In 2010 DB, now using his full name DB Burkeman, expanded into another creative field by publishing a book on sticker art. DB had been collecting stickers since the 80's via punk rock & skate boarding, he and a partner (Monica LoCasio) created a history book, "Stickers- from Punk Rock to Contemporary Art" AKA Stuck-Up Piece Of Crap (for Rizzoli Publishing) on the subject of stickers, artists who've used the medium and their effect on popular culture. The pair are currently working towards touring the project as a museum quality exhibition for 2011. Stickers: From Punk Rock to Contemporary Art features the art of over 4000 stickers by more than 1300 artists.
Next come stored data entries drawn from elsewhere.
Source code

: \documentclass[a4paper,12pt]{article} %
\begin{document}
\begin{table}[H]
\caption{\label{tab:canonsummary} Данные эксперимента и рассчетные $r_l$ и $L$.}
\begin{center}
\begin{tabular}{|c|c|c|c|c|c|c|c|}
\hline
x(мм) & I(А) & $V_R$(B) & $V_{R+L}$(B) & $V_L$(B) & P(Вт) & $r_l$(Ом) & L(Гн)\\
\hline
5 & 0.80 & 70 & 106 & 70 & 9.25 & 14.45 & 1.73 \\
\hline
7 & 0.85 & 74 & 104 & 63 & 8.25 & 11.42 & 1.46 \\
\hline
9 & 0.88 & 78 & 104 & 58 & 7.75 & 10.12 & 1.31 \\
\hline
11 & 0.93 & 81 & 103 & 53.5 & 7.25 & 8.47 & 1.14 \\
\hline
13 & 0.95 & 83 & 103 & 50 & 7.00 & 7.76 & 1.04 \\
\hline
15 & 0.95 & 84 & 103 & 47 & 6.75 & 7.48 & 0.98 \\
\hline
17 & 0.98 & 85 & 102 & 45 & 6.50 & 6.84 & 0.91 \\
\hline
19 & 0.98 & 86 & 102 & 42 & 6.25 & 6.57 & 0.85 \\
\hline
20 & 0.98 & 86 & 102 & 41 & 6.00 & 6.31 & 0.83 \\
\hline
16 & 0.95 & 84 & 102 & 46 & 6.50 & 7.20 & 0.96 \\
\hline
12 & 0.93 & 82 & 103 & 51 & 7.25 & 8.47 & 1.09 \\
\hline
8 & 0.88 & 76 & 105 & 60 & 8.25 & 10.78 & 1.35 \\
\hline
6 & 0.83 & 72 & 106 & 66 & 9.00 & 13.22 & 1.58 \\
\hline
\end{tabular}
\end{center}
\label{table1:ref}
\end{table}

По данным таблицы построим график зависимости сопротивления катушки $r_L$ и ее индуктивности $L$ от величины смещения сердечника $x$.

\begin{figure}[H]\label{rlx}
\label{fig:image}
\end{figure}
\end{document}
In 2011, DB was brought on as a DJ for Clocktower Radio. He was on the air for five years as a DJ for Art On Air where he did a monthly eclectic mix tape show called BLURRINGradio. The show was a "mix-tape" of music, past & present that has, or was inspiring to him. The shows concept of a non genre, non decade specific show, was sparked by the memory of DB growing up listing to the late John Peel in London.

Between 1994 and 2008 DB has released 13 mixed CDs.

In 2015 DB was hired by Paradigm Talent Agency to assist with A&R for their music dept. but ended up helping design the new New York flagship offices & also co-curating the art for the massive Paradigm head office in Beverly Hills. He also curated art shows for the lobby areas of the New York & LA offices.

2019 Rizzoli published Vol 2 of his "Stickers: From Punk Rock to Contemporary Art" book.

==Personal life==
In 1990, DB met Wini Rudkins, who would become his wife. They were married in 1998 and now live in Brooklyn with their two children, Max (born 2000) and Eve (born 2006).